Each of the Company and EVI agrees that it will not, and it will cause its
respective representatives not to, use any information obtained pursuant to
this Section 5.4 for any purpose unrelated to the consummation of the
transactions contemplated by this Agreement.  The Confidentiality Agreement
dated February 23, 1998 (the "Confidentiality Agreement"), by and between the
Company and EVI, shall apply with respect to information furnished by the
Company, EVI and their respective subsidiaries and representatives thereunder
or hereunder and any other activities contemplated thereby.  The parties agree
that this Agreement and the transactions contemplated hereby shall not
constitute a violation of the Confidentiality Agreement and that the provisions
hereof shall supersede all provisions of the Confidentiality Agreement in the
event of a conflict.

         SECTION 5.5.  Reasonable Efforts; Notification.

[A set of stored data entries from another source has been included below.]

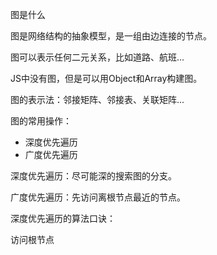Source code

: 图是什么

图是网络结构的抽象模型，是一组由边连接的节点。

图可以表示任何二元关系，比如道路、航班...

JS中没有图，但是可以用Object和Array构建图。

图的表示法：邻接矩阵、邻接表、关联矩阵...

图的常用操作：

- 深度优先遍历
- 广度优先遍历

深度优先遍历：尽可能深的搜索图的分支。

广度优先遍历：先访问离根节点最近的节点。

深度优先遍历的算法口诀：

访问根节点
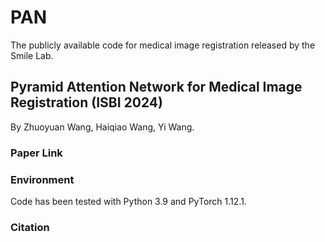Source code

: # PAN
The publicly available code for medical image registration released by the Smile Lab.

## Pyramid Attention Network for Medical Image Registration (ISBI 2024)

By Zhuoyuan Wang, Haiqiao Wang, Yi Wang.

### Paper Link
[ISBI]: https://github.com/JuliusWang-7/PAN/edit/main/README.md

### Environment
Code has been tested with Python 3.9 and PyTorch 1.12.1.

### Citation
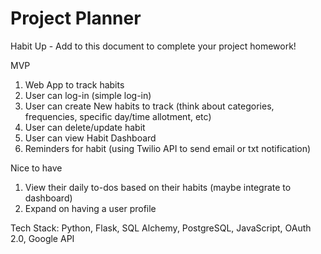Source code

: # Project Planner

Habit Up -
Add to this document to complete your project homework!

MVP

1. Web App to track habits
2. User can log-in (simple log-in)
3. User can create New habits to track (think about categories, frequencies, specific day/time allotment, etc)
4. User can delete/update habit
5. User can view Habit Dashboard
6. Reminders for habit (using Twilio API to send email or txt notification)

Nice to have

1.  View their daily to-dos based on their habits (maybe integrate to dashboard)
2.  Expand on having a user profile

Tech Stack: Python, Flask, SQL Alchemy, PostgreSQL, JavaScript, OAuth 2.0, Google API
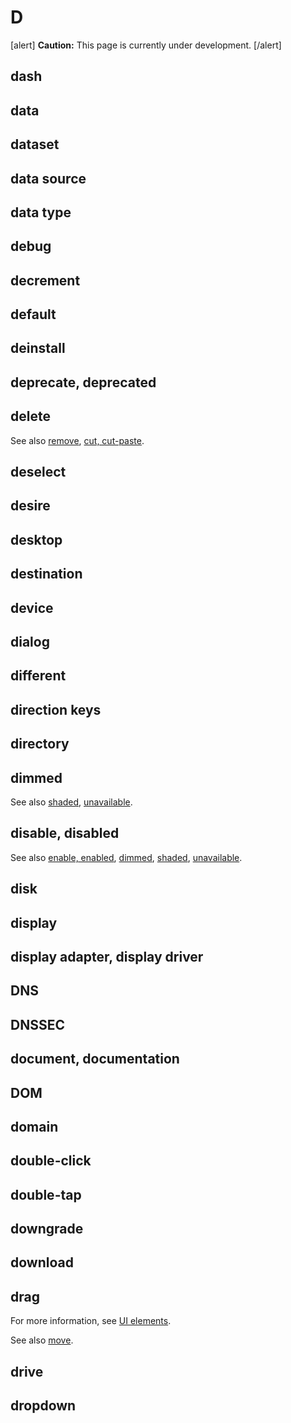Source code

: # D

[alert] **Caution:** This page is currently under development. [/alert]

## dash
## data
## dataset
## data source
## data type
## debug
## decrement
## default
## deinstall
## deprecate, deprecated
## delete



See also [remove](), [cut, cut-paste]().

## deselect
## desire
## desktop
## destination
## device
## dialog
## different
## direction keys
## directory

## dimmed



See also [shaded](https://make.wordpress.org/docs/style-guide/word-list/s/#shaded), [unavailable]().

## disable, disabled



See also [enable, enabled](), [dimmed](#dimmed), [shaded](https://make.wordpress.org/docs/style-guide/word-list/s/#shaded), [unavailable]().

## disk
## display
## display adapter, display driver
## DNS
## DNSSEC
## document, documentation
## DOM
## domain
## double-click
## double-tap
## downgrade
## download
## drag



For more information, see [UI elements](https://make.wordpress.org/docs/style-guide/developer-content/ui-elements/#move-drag).

See also [move]().

## drive
## dropdown
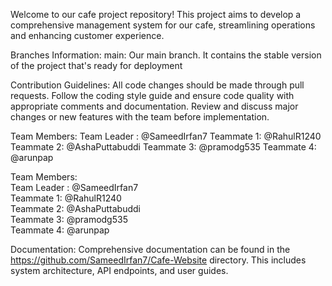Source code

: Welcome to our cafe project repository! 
This project aims to develop a comprehensive management system for our cafe, 
streamlining operations and enhancing customer experience.

Branches Information:
main: Our main branch. It contains the stable version of the project that's ready for deployment

Contribution Guidelines:
All code changes should be made through pull requests.
Follow the coding style guide and ensure code quality with appropriate comments and documentation.
Review and discuss major changes or new features with the team before implementation.

Team Members:
Team Leader : @SameedIrfan7
Teammate 1: @RahulR1240
Teammate 2: @AshaPuttabuddi
Teammate 3: @pramodg535
Teammate 4: @arunpap

Team Members:<br>
Team Leader : @SameedIrfan7<br>
Teammate 1: @RahulR1240<br>
Teammate 2: @AshaPuttabuddi<br>
Teammate 3: @pramodg535<br>
Teammate 4: @arunpap<br>

Documentation:
Comprehensive documentation can be found in the
https://github.com/SameedIrfan7/Cafe-Website directory.
This includes system architecture, API endpoints, and user guides.
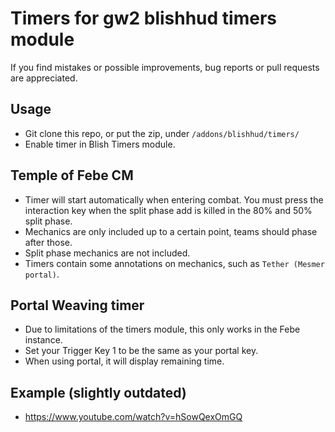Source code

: # Timers for gw2 blishhud timers module
If you find mistakes or possible improvements, bug reports or pull requests are appreciated.

## Usage
- Git clone this repo, or put the zip, under `/addons/blishhud/timers/`
- Enable timer in Blish Timers module.

## Temple of Febe CM
- Timer will start automatically when entering combat. You must press the interaction key when the split phase add is killed in the 80% and 50% split phase.
- Mechanics are only included up to a certain point, teams should phase after those.
- Split phase mechanics are not included.
- Timers contain some annotations on mechanics, such as `Tether (Mesmer portal)`.

## Portal Weaving timer
- Due to limitations of the timers module, this only works in the Febe instance.
- Set your Trigger Key 1 to be the same as your portal key.
- When using portal, it will display remaining time.

## Example (slightly outdated)
- https://www.youtube.com/watch?v=hSowQexOmGQ
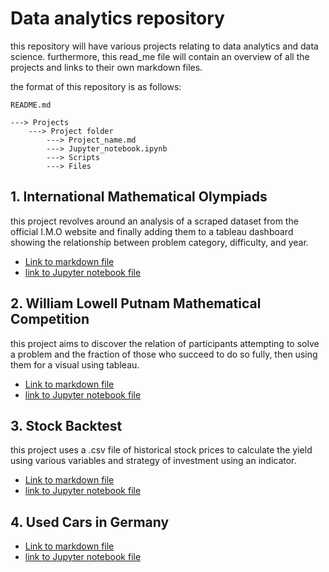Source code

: # Data analytics repository

this repository will have various projects relating to data analytics and data science.
furthermore, this read_me file will contain an overview of all the projects and links to their own markdown files.

the format of this repository is as follows:

    README.md

    ---> Projects
        ---> Project folder 
            ---> Project_name.md
            ---> Jupyter_notebook.ipynb
            ---> Scripts
            ---> Files

## 1. International Mathematical Olympiads

this project revolves around an analysis of a scraped dataset from the official I.M.O website and finally adding them
to a tableau dashboard showing the relationship between problem category, difficulty, and year.

- [Link to markdown file](Projects/International-Mathematical-Olympiad/IMO.md)
- [link to Jupyter notebook file](Projects/International-Mathematical-Olympiad/IMO.ipynb)

## 2. William Lowell Putnam Mathematical Competition

this project aims to discover the relation of participants attempting to solve a problem and the fraction of those who
succeed to do so fully, then using them for a visual using tableau.

- [Link to markdown file](/Projects/William-Lowell-Putnam-Mathematical-Competition/William-Lowell-Putnam-Mathematical-Competition.md)
- [link to Jupyter notebook file](/Projects/William-Lowell-Putnam-Mathematical-Competition/Putnam.ipynb)

## 3. Stock Backtest

this project uses a .csv file of historical stock prices to calculate the yield using various variables and strategy of investment
using an indicator.

- [Link to markdown file](/Projects/Stock_Backtest/Stock.md)
- [link to Jupyter notebook file](/Projects/Stock_Backtest/Stock.ipynb)

## 4. Used Cars in Germany


- [Link to markdown file](/Projects/Stock_Backtest/cars.md)
- [link to Jupyter notebook file](/Projects/Stock_Backtest/Used_cars.ipynb)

         (a)     Upon the terms and subject to the conditions set forth in this
Agreement, except to the extent otherwise required by United States regulatory
considerations and otherwise provided in this Section 5.5, each of the parties
agrees to use reasonable efforts to take, or cause to be taken, all actions,
and to do, or cause to be done, and to assist and cooperate with the other
parties in doing, all things necessary, proper or advisable to consummate and
make effective, in the most expeditious manner practicable, the Merger, and the
other transactions contemplated by this Agreement, including (i) the obtaining
of all necessary actions or nonactions, waivers, consents and approvals from
Governmental Entities and the making of all necessary registrations and filings
(including filings with Governmental Entities, if any) and the taking of all
reasonable steps as may be necessary to obtain an approval or waiver from, or
to avoid an action or proceeding by, any Governmental Entity, (ii) the
obtaining of all necessary consents, approvals or waivers from third parties,
(iii) the defending of any lawsuits or





                                      -30-
<PAGE>   37
other legal proceedings, whether judicial or administrative, challenging this
Agreement or the consummation of the transactions contemplated hereby,
including seeking to have any stay or temporary restraining order entered by
any court or other Governmental Entity vacated or reversed and (iv) the
execution and delivery of any additional instruments (including any required
supplemental indentures) necessary to consummate the transactions contemplated
by this Agreement.  Notwithstanding the foregoing, neither party shall be
required to agree to any consent, approval or waiver that would require such
party to take an action that would impair the value that such party reasonably
attributes to the Merger and the transactions contemplated thereby.  In
connection with and without limiting the foregoing, each of the Company and EVI
and its respective Board of Directors shall (i) take all action necessary to
ensure that no state takeover statute or similar statute or regulation is or
becomes applicable to the Merger, (ii) if any state takeover statute or similar
statute or regulation becomes applicable to the Merger, take all action
necessary to ensure that the Merger may be consummated as promptly as
practicable on the terms contemplated by this Agreement and otherwise to
minimize the effect of such statute or regulation on the Merger and (iii)
cooperate with each other in the arrangements for refinancing any indebtedness
of, or obtaining any necessary new financing for, the Company and the Surviving
Corporation.

         (b)     The Company shall give prompt notice to EVI, and EVI shall
give prompt notice to the Company, of (i) any representation or warranty made
by it contained in this Agreement becoming untrue or inaccurate in any respect
or (ii) the failure by it to comply with or satisfy in any material respect any
covenant, condition or agreement to be complied with or satisfied by it under
this Agreement; provided, however, that no such notification shall affect the
representations or warranties or covenants or agreements of the parties or the
conditions to the obligations of the parties hereunder.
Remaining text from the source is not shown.